Assigned task:
Beginning with the first line, transcribe the entries below exactly through the line containing "design and architecture", inclusive.

Source data:

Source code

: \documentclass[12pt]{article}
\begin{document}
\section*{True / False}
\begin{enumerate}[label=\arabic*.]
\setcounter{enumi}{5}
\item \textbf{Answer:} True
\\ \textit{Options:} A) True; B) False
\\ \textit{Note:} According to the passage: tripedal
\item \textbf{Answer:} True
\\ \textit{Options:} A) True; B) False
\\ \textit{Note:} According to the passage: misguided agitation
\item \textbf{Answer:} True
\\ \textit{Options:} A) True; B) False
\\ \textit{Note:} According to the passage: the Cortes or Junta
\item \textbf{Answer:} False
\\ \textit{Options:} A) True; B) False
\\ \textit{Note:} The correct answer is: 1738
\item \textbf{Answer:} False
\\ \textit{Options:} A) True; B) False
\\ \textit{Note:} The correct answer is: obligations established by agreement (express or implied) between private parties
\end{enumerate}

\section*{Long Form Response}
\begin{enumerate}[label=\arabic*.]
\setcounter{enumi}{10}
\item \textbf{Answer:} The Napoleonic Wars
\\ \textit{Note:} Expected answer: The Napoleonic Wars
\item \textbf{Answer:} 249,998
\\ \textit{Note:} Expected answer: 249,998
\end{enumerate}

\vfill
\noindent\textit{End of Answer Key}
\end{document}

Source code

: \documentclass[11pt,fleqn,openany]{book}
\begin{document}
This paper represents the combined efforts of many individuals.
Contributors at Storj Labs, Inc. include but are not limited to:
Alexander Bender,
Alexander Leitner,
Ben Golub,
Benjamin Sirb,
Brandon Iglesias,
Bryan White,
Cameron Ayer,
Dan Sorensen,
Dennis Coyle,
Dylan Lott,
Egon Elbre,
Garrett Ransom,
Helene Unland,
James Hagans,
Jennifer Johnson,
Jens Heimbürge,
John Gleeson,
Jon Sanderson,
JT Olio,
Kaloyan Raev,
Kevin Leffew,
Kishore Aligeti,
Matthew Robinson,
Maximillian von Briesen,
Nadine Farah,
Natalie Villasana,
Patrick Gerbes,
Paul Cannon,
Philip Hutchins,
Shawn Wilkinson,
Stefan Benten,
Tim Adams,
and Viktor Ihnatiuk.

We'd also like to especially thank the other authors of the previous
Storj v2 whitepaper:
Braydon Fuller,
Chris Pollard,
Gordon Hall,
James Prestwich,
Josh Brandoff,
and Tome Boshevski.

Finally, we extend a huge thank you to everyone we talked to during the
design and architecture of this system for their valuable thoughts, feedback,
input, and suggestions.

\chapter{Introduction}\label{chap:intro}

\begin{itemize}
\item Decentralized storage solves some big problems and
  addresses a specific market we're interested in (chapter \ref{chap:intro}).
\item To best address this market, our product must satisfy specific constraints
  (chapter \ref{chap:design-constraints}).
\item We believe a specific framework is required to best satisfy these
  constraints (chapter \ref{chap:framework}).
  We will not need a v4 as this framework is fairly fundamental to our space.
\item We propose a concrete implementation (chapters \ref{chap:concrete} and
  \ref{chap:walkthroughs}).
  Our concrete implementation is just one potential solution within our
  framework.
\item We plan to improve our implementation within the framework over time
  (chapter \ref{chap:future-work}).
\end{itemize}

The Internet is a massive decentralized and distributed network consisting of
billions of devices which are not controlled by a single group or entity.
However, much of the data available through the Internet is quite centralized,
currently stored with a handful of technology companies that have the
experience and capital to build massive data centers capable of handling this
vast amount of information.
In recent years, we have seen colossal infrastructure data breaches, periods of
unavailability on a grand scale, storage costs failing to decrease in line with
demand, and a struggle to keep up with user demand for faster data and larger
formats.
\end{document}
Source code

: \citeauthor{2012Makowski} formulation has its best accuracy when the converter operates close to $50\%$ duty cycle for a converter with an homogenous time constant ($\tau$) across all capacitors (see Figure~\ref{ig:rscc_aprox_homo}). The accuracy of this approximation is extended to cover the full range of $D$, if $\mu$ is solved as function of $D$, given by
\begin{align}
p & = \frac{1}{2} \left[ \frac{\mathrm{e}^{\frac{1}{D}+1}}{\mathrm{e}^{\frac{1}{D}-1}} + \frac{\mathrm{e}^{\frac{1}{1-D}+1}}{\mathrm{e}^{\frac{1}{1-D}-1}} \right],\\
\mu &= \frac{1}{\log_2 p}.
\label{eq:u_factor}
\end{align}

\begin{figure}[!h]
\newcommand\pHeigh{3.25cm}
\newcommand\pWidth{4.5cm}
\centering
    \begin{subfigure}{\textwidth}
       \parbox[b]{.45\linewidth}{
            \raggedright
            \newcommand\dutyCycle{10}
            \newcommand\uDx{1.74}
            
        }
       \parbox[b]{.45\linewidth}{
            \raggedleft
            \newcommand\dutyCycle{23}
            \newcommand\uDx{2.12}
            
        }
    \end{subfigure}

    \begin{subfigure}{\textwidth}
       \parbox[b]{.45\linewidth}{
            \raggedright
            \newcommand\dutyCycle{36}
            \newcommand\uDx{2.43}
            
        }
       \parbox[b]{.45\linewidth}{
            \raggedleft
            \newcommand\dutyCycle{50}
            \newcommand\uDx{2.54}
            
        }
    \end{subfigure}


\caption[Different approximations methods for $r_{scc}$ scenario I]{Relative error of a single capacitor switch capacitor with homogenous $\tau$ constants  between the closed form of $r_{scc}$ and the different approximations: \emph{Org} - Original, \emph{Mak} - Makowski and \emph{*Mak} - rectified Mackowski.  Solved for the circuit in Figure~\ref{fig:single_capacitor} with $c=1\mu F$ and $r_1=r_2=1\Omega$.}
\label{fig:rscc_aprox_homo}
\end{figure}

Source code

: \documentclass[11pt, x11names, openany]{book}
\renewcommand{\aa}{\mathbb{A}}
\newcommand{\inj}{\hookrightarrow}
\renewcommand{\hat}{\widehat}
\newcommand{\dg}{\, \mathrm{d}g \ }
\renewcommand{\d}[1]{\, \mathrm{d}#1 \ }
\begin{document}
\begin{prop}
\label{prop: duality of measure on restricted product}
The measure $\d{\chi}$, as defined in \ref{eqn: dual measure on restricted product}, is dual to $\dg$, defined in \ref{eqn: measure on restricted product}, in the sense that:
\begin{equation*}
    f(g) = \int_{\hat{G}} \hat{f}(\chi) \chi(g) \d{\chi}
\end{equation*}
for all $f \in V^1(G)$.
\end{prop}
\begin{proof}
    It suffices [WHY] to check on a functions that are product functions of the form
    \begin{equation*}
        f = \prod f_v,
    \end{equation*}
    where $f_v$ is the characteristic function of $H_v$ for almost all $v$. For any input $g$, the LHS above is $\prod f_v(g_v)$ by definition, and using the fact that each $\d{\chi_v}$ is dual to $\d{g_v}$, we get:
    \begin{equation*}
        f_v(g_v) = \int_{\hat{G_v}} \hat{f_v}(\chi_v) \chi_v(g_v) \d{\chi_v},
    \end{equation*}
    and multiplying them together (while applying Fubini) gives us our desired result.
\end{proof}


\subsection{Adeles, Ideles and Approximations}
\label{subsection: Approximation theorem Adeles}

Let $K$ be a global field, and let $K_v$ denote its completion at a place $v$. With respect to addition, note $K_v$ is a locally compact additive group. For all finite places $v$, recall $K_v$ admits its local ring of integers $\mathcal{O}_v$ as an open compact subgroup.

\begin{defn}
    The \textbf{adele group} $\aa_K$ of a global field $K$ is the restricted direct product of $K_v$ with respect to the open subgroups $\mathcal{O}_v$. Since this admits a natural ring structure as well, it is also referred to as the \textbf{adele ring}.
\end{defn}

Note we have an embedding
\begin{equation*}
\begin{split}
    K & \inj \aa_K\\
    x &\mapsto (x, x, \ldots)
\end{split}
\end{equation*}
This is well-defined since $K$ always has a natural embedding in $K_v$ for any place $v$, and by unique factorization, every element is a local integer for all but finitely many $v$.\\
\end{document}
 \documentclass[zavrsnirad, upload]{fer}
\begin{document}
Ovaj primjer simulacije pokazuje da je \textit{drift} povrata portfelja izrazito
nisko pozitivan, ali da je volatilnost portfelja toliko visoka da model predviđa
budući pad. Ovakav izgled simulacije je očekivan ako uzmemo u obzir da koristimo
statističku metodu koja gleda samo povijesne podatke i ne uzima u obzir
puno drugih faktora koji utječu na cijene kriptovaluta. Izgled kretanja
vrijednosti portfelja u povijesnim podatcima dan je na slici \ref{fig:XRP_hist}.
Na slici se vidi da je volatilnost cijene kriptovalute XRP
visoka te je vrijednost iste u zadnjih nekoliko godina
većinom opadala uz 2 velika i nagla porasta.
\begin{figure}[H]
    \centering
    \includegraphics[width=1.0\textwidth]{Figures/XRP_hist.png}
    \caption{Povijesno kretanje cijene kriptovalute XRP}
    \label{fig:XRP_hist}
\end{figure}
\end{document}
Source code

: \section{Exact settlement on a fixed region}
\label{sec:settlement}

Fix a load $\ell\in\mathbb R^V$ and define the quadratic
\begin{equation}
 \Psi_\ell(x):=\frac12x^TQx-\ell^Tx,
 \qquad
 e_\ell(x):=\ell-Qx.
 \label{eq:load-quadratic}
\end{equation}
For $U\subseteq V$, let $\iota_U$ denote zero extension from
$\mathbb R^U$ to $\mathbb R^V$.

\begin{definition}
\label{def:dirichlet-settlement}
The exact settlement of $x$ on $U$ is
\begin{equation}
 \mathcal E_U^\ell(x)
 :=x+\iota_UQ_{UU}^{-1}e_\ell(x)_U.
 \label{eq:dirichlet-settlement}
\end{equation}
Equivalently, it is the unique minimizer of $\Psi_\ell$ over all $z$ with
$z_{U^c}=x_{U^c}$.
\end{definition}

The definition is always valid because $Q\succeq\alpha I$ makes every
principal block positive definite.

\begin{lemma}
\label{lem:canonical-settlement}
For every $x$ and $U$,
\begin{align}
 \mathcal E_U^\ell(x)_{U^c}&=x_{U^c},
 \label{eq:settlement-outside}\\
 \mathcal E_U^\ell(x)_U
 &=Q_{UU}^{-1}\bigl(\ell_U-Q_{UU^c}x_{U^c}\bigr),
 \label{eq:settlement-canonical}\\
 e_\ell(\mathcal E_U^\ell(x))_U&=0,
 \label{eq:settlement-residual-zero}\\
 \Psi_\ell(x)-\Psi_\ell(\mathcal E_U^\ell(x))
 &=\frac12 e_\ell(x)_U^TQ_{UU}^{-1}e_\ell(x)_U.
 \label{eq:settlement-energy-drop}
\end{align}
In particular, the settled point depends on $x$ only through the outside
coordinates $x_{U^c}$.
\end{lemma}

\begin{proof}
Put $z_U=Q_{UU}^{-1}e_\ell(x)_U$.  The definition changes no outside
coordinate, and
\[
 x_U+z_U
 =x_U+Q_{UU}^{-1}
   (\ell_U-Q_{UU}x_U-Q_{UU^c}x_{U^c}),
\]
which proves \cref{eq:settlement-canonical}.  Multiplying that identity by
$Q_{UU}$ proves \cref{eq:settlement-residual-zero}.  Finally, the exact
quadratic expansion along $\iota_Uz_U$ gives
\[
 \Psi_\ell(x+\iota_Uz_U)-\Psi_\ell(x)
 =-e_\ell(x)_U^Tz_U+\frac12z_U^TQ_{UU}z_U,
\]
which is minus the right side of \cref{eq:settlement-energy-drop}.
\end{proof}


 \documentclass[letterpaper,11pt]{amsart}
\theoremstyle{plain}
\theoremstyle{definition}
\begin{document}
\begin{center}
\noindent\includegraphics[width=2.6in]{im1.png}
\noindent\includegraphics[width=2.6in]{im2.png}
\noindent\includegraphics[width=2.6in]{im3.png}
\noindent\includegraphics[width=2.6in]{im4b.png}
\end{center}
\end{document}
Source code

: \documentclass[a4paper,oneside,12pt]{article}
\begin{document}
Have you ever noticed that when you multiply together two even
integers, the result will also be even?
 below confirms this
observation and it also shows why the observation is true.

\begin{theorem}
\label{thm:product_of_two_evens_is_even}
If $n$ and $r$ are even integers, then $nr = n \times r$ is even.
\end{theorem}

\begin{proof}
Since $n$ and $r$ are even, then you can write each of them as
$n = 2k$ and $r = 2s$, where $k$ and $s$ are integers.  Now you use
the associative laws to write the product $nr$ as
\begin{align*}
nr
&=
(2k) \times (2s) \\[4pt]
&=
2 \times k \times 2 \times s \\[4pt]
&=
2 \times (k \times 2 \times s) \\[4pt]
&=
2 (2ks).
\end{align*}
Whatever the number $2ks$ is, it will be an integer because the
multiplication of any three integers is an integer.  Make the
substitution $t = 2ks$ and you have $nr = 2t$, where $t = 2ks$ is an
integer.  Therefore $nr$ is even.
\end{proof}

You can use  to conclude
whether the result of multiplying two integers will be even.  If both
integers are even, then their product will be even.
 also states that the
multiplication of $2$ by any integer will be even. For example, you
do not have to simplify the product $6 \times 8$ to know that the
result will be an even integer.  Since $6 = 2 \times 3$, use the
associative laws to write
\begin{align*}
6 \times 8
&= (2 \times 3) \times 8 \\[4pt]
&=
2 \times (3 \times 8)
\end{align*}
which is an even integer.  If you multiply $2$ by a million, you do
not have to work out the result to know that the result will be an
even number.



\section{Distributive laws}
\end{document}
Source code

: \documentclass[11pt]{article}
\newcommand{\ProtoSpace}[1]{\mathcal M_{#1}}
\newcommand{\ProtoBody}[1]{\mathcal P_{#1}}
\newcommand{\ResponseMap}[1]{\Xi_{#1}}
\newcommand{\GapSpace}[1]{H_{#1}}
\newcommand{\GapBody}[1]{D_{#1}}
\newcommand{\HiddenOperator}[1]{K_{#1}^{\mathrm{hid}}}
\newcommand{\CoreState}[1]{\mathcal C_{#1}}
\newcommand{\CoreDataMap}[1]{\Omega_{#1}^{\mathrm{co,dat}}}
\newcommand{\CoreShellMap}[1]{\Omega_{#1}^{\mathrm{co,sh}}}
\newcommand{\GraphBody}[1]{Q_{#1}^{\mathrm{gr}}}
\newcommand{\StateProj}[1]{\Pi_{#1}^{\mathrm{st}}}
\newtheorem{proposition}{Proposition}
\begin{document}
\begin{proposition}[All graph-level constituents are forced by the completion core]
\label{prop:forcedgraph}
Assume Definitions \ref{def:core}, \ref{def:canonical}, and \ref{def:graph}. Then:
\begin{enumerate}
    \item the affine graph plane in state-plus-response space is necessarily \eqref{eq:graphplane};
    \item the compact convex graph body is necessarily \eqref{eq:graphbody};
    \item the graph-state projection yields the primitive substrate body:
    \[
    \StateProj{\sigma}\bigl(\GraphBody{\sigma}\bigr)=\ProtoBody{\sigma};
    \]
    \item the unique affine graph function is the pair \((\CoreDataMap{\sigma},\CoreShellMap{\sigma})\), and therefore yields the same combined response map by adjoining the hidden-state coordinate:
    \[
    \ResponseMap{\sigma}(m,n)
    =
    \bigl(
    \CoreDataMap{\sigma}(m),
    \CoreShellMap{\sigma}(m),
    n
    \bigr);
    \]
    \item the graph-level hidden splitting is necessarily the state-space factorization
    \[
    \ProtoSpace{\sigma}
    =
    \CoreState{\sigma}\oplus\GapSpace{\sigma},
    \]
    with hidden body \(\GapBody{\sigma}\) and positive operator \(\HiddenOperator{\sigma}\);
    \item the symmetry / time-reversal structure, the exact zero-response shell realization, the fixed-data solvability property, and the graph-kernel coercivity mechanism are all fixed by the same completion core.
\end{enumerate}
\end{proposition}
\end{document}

Response below:
Source code

: \documentclass[12pt]{article}
\begin{document}
\section*{True / False}
\begin{enumerate}[label=\arabic*.]
\setcounter{enumi}{5}
\item \textbf{Answer:} True
\\ \textit{Options:} A) True; B) False
\\ \textit{Note:} According to the passage: tripedal
\item \textbf{Answer:} True
\\ \textit{Options:} A) True; B) False
\\ \textit{Note:} According to the passage: misguided agitation
\item \textbf{Answer:} True
\\ \textit{Options:} A) True; B) False
\\ \textit{Note:} According to the passage: the Cortes or Junta
\item \textbf{Answer:} False
\\ \textit{Options:} A) True; B) False
\\ \textit{Note:} The correct answer is: 1738
\item \textbf{Answer:} False
\\ \textit{Options:} A) True; B) False
\\ \textit{Note:} The correct answer is: obligations established by agreement (express or implied) between private parties
\end{enumerate}

\section*{Long Form Response}
\begin{enumerate}[label=\arabic*.]
\setcounter{enumi}{10}
\item \textbf{Answer:} The Napoleonic Wars
\\ \textit{Note:} Expected answer: The Napoleonic Wars
\item \textbf{Answer:} 249,998
\\ \textit{Note:} Expected answer: 249,998
\end{enumerate}

\vfill
\noindent\textit{End of Answer Key}
\end{document}

Source code

: \documentclass[11pt,fleqn,openany]{book}
\begin{document}
This paper represents the combined efforts of many individuals.
Contributors at Storj Labs, Inc. include but are not limited to:
Alexander Bender,
Alexander Leitner,
Ben Golub,
Benjamin Sirb,
Brandon Iglesias,
Bryan White,
Cameron Ayer,
Dan Sorensen,
Dennis Coyle,
Dylan Lott,
Egon Elbre,
Garrett Ransom,
Helene Unland,
James Hagans,
Jennifer Johnson,
Jens Heimbürge,
John Gleeson,
Jon Sanderson,
JT Olio,
Kaloyan Raev,
Kevin Leffew,
Kishore Aligeti,
Matthew Robinson,
Maximillian von Briesen,
Nadine Farah,
Natalie Villasana,
Patrick Gerbes,
Paul Cannon,
Philip Hutchins,
Shawn Wilkinson,
Stefan Benten,
Tim Adams,
and Viktor Ihnatiuk.

We'd also like to especially thank the other authors of the previous
Storj v2 whitepaper:
Braydon Fuller,
Chris Pollard,
Gordon Hall,
James Prestwich,
Josh Brandoff,
and Tome Boshevski.

Finally, we extend a huge thank you to everyone we talked to during the
design and architecture of this system for their valuable thoughts, feedback,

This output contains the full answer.